Par ailleurs, au lieu de recevoir une enveloppe globale comme c’est le cas actuellement, les Etats membres effectueront l’avance de trésorerie et présenteront au FEAD des demandes de remboursement sur justificatifs. La proposition de règlement reprend la position du Parlement européen de fixer le taux de cofinancement à 85 % des dépenses éligibles (15 % à la charge des Etats) et de l’accroître jusqu’à 95 % pour les Etats membres les plus touchés par la crise. D’après les chiffres provisoires, la France pourrait recevoir 443 millions d’euros. Cette somme, qui doit encore être confirmée par les 28 lors d’une réunion prévue le 11 décembre, sera répartie entre les différentes associations qui œuvrent dans le domaine de l’aide alimentaire. « Pour la France, nous faisons le choix de consacrer l’ensemble de l’enveloppe à l’aide alimentaire », a déclaré la ministre chargée de la lutte contre l’exclusion, Marie-Arlette Carlotti. « La dotation sera répartie entre les différentes associations qui œuvrent dans le domaine de l’aide alimentaire, dans un souci d’équilibre entre autonomie des initiatives et efficacité de gestion des denrées », a-t-elle précisé dans un communiqué du 26 novembre.

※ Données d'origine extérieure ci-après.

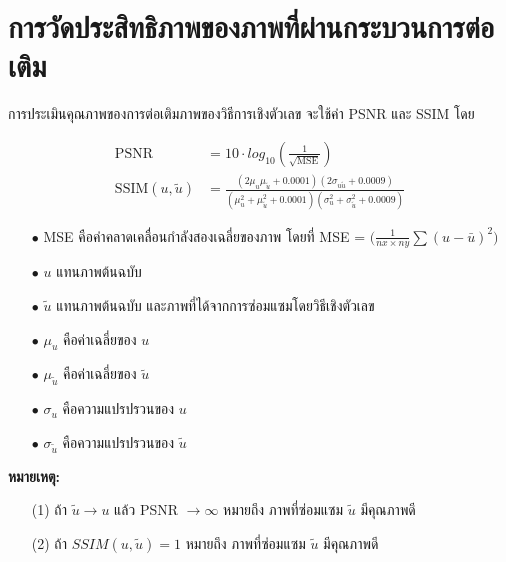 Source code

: \section{การวัดประสิทธิภาพของภาพที่ผ่านกระบวนการต่อเติม}	

\hspace{1cm} การประเมินคุณภาพของการต่อเติมภาพของวิธีการเชิงตัวเลข จะใช้ค่า PSNR \cite{ref:PSNR} และ SSIM \cite{ref:SSIM} โดย
	
\begin{align*}
	\text{PSNR}  &= 10 \cdot log_{10} ( \frac{1}{\sqrt{\text{MSE}}} ) \\
	\text{SSIM}(u,\tilde{u}) &= \frac{(2\mu_u\mu_{\tilde{u}} + 0.0001)(2\sigma_{u\tilde{u}} + 0.0009)}{(\mu_u^2+\mu_{\tilde{u}}^2+0.0001)(\sigma_u^2+\sigma_{\tilde{u}}^2+0.0009)}
\end{align*}
	
\begin{itemize}
	\item[$\bullet$] MSE คือค่าคลาดเคลื่อนกำลังสองเฉลี่ยของภาพ โดยที่ MSE = $\bigg( \frac{1}{nx \times ny} \sum (u - \bar{u})^2  \bigg)$
	\item[$\bullet$] $u$ แทนภาพต้นฉบับ
	\item[$\bullet$] $\tilde{u}$  แทนภาพต้นฉบับ และภาพที่ได้จากการซ่อมแซมโดยวิธีเชิงตัวเลข
	\item[$\bullet$] $\mu_u$ คือค่าเฉลี่ยของ $u$
	\item[$\bullet$] $\mu_{\tilde{u}}$ คือค่าเฉลี่ยของ $\tilde{u}$
	\item[$\bullet$]  $\sigma_u$ คือความแปรปรวนของ $u$ 
	\item[$\bullet$] $\sigma_{\tilde{u}}$ คือความแปรปรวนของ $\tilde{u}$
\end{itemize}
	
\textbf{หมายเหตุ:}
\begin{itemize}
	\item [(1)] ถ้า $\tilde{u} \longrightarrow u $ แล้ว PSNR $\longrightarrow \infty$ หมายถึง ภาพที่ซ่อมแซม $\tilde{u}$ มีคุณภาพดี
	\item [(2)] ถ้า $SSIM(u,\tilde{u}) = 1 $
	หมายถึง ภาพที่ซ่อมแซม $\tilde{u}$ มีคุณภาพดี
\end{itemize}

Gros bémol toutefois : le projet de règlement sur le FEAD interdit la participation financière des bénéficiaires des produits de l’aide alimentaire, chère aux épiceries sociales et solidaires. Les 600 épiceries sociales et solidaires françaises risquent donc d’être privées des fonds européens. En réaction, l’Association nationale de développement des épiceries solidaires a lancé une pétition à l’attention du président de la République et des ministres concernés pour leur demander de « trouver une solution permettant d’assurer la pérennité de l’approvisionnement des épiceries sociales et solidaires » (2). D’après le service de presse de la rapporteure du texte, Emer Costello (S&D, Irlande), la Commission européenne devrait revenir sur ce problème au cours des prochaines semaines, à la demande du Parlement européen. La députée s’est en effet engagée à envoyer une lettre expliquant les « obstacles rencontrés par les épiceries solidaires et les moyens pour ces structures de continuer à bénéficier de l’aide communautaire ». « Les négociations sont en cours avec le gouvernement français pour mettre en place un montage permettant aux épiceries sociales et solidaires de distribuer l’aide alimentaire gratuitement et d’être compensées par le Fonds européen d’aide aux plus démunis », ajoute le service de presse de la députée française Pervenche Berès (S&D), tout en insistant sur le fait que, à l’heure actuelle, le problème demeure.
(1) Voir ASH n° 2834 du 22-11-13, p. 15.